• TASK STATEMENT:
For the records below, tally every line that has the word "Další" and reply with the number alone.

• DATA:
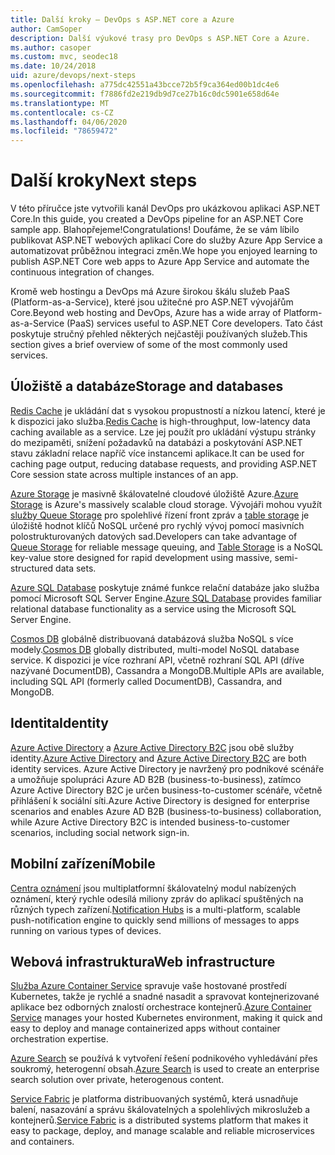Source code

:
 ```yaml
---
title: Další kroky – DevOps s ASP.NET core a Azure
author: CamSoper
description: Další výukové trasy pro DevOps s ASP.NET Core a Azure.
ms.author: casoper
ms.custom: mvc, seodec18
ms.date: 10/24/2018
uid: azure/devops/next-steps
ms.openlocfilehash: a775dc42551a43bcce72b5f9ca364ed00b1dc4e6
ms.sourcegitcommit: f7886fd2e219db9d7ce27b16c0dc5901e658d64e
ms.translationtype: MT
ms.contentlocale: cs-CZ
ms.lasthandoff: 04/06/2020
ms.locfileid: "78659472"
---
```

# <a name="next-steps"></a><span data-ttu-id="d2e32-103">Další kroky</span><span class="sxs-lookup"><span data-stu-id="d2e32-103">Next steps</span></span>

<span data-ttu-id="d2e32-104">V této příručce jste vytvořili kanál DevOps pro ukázkovou aplikaci ASP.NET Core.</span><span class="sxs-lookup"><span data-stu-id="d2e32-104">In this guide, you created a DevOps pipeline for an ASP.NET Core sample app.</span></span> <span data-ttu-id="d2e32-105">Blahopřejeme!</span><span class="sxs-lookup"><span data-stu-id="d2e32-105">Congratulations!</span></span> <span data-ttu-id="d2e32-106">Doufáme, že se vám líbilo publikovat ASP.NET webových aplikací Core do služby Azure App Service a automatizovat průběžnou integraci změn.</span><span class="sxs-lookup"><span data-stu-id="d2e32-106">We hope you enjoyed learning to publish ASP.NET Core web apps to Azure App Service and automate the continuous integration of changes.</span></span>

<span data-ttu-id="d2e32-107">Kromě web hostingu a DevOps má Azure širokou škálu služeb PaaS (Platform-as-a-Service), které jsou užitečné pro ASP.NET vývojářům Core.</span><span class="sxs-lookup"><span data-stu-id="d2e32-107">Beyond web hosting and DevOps, Azure has a wide array of Platform-as-a-Service (PaaS) services useful to ASP.NET Core developers.</span></span> <span data-ttu-id="d2e32-108">Tato část poskytuje stručný přehled některých nejčastěji používaných služeb.</span><span class="sxs-lookup"><span data-stu-id="d2e32-108">This section gives a brief overview of some of the most commonly used services.</span></span>

## <a name="storage-and-databases"></a><span data-ttu-id="d2e32-109">Úložiště a databáze</span><span class="sxs-lookup"><span data-stu-id="d2e32-109">Storage and databases</span></span>

<span data-ttu-id="d2e32-110">[Redis Cache](/azure/redis-cache/) je ukládání dat s vysokou propustností a nízkou latencí, které je k dispozici jako služba.</span><span class="sxs-lookup"><span data-stu-id="d2e32-110">[Redis Cache](/azure/redis-cache/) is high-throughput, low-latency data caching available as a service.</span></span> <span data-ttu-id="d2e32-111">Lze jej použít pro ukládání výstupu stránky do mezipaměti, snížení požadavků na databázi a poskytování ASP.NET stavu základní relace napříč více instancemi aplikace.</span><span class="sxs-lookup"><span data-stu-id="d2e32-111">It can be used for caching page output, reducing database requests, and providing ASP.NET Core session state across multiple instances of an app.</span></span>

<span data-ttu-id="d2e32-112">[Azure Storage](/azure/storage/) je masivně škálovatelné cloudové úložiště Azure.</span><span class="sxs-lookup"><span data-stu-id="d2e32-112">[Azure Storage](/azure/storage/) is Azure's massively scalable cloud storage.</span></span> <span data-ttu-id="d2e32-113">Vývojáři mohou využít [služby Queue Storage](/azure/storage/queues/storage-queues-introduction) pro spolehlivé řízení front zpráv a [table storage](/azure/storage/tables/table-storage-overview) je úložiště hodnot klíčů NoSQL určené pro rychlý vývoj pomocí masivních polostrukturovaných datových sad.</span><span class="sxs-lookup"><span data-stu-id="d2e32-113">Developers can take advantage of [Queue Storage](/azure/storage/queues/storage-queues-introduction) for reliable message queuing, and [Table Storage](/azure/storage/tables/table-storage-overview) is a NoSQL key-value store designed for rapid development using massive, semi-structured data sets.</span></span>

<span data-ttu-id="d2e32-114">[Azure SQL Database](/azure/sql-database/) poskytuje známé funkce relační databáze jako služba pomocí Microsoft SQL Server Engine.</span><span class="sxs-lookup"><span data-stu-id="d2e32-114">[Azure SQL Database](/azure/sql-database/) provides familiar relational database functionality as a service using the Microsoft SQL Server Engine.</span></span>

<span data-ttu-id="d2e32-115">[Cosmos DB](/azure/cosmos-db/) globálně distribuovaná databázová služba NoSQL s více modely.</span><span class="sxs-lookup"><span data-stu-id="d2e32-115">[Cosmos DB](/azure/cosmos-db/) globally distributed, multi-model NoSQL database service.</span></span> <span data-ttu-id="d2e32-116">K dispozici je více rozhraní API, včetně rozhraní SQL API (dříve nazývané DocumentDB), Cassandra a MongoDB.</span><span class="sxs-lookup"><span data-stu-id="d2e32-116">Multiple APIs are available, including SQL API (formerly called DocumentDB), Cassandra, and MongoDB.</span></span>

## <a name="identity"></a><span data-ttu-id="d2e32-117">Identita</span><span class="sxs-lookup"><span data-stu-id="d2e32-117">Identity</span></span>

<span data-ttu-id="d2e32-118">[Azure Active Directory](/azure/active-directory/) a [Azure Active Directory B2C](/azure/active-directory-b2c/) jsou obě služby identity.</span><span class="sxs-lookup"><span data-stu-id="d2e32-118">[Azure Active Directory](/azure/active-directory/) and [Azure Active Directory B2C](/azure/active-directory-b2c/) are both identity services.</span></span> <span data-ttu-id="d2e32-119">Azure Active Directory je navržený pro podnikové scénáře a umožňuje spolupráci Azure AD B2B (business-to-business), zatímco Azure Active Directory B2C je určen business-to-customer scénáře, včetně přihlášení k sociální síti.</span><span class="sxs-lookup"><span data-stu-id="d2e32-119">Azure Active Directory is designed for enterprise scenarios and enables Azure AD B2B (business-to-business) collaboration, while Azure Active Directory B2C is intended business-to-customer scenarios, including social network sign-in.</span></span>

## <a name="mobile"></a><span data-ttu-id="d2e32-120">Mobilní zařízení</span><span class="sxs-lookup"><span data-stu-id="d2e32-120">Mobile</span></span>

<span data-ttu-id="d2e32-121">[Centra oznámení](/azure/notification-hubs/) jsou multiplatformní škálovatelný modul nabízených oznámení, který rychle odesílá miliony zpráv do aplikací spuštěných na různých typech zařízení.</span><span class="sxs-lookup"><span data-stu-id="d2e32-121">[Notification Hubs](/azure/notification-hubs/) is a multi-platform, scalable push-notification engine to quickly send millions of messages to apps running on various types of devices.</span></span>

## <a name="web-infrastructure"></a><span data-ttu-id="d2e32-122">Webová infrastruktura</span><span class="sxs-lookup"><span data-stu-id="d2e32-122">Web infrastructure</span></span>

<span data-ttu-id="d2e32-123">[Služba Azure Container Service](/azure/aks/) spravuje vaše hostované prostředí Kubernetes, takže je rychlé a snadné nasadit a spravovat kontejnerizované aplikace bez odborných znalostí orchestrace kontejnerů.</span><span class="sxs-lookup"><span data-stu-id="d2e32-123">[Azure Container Service](/azure/aks/) manages your hosted Kubernetes environment, making it quick and easy to deploy and manage containerized apps without container orchestration expertise.</span></span>

<span data-ttu-id="d2e32-124">[Azure Search](/azure/search/) se používá k vytvoření řešení podnikového vyhledávání přes soukromý, heterogenní obsah.</span><span class="sxs-lookup"><span data-stu-id="d2e32-124">[Azure Search](/azure/search/) is used to create an enterprise search solution over private, heterogenous content.</span></span>

<span data-ttu-id="d2e32-125">[Service Fabric](/azure/service-fabric/) je platforma distribuovaných systémů, která usnadňuje balení, nasazování a správu škálovatelných a spolehlivých mikroslužeb a kontejnerů.</span><span class="sxs-lookup"><span data-stu-id="d2e32-125">[Service Fabric](/azure/service-fabric/) is a distributed systems platform that makes it easy to package, deploy, and manage scalable and reliable microservices and containers.</span></span>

• RESPONSE:
3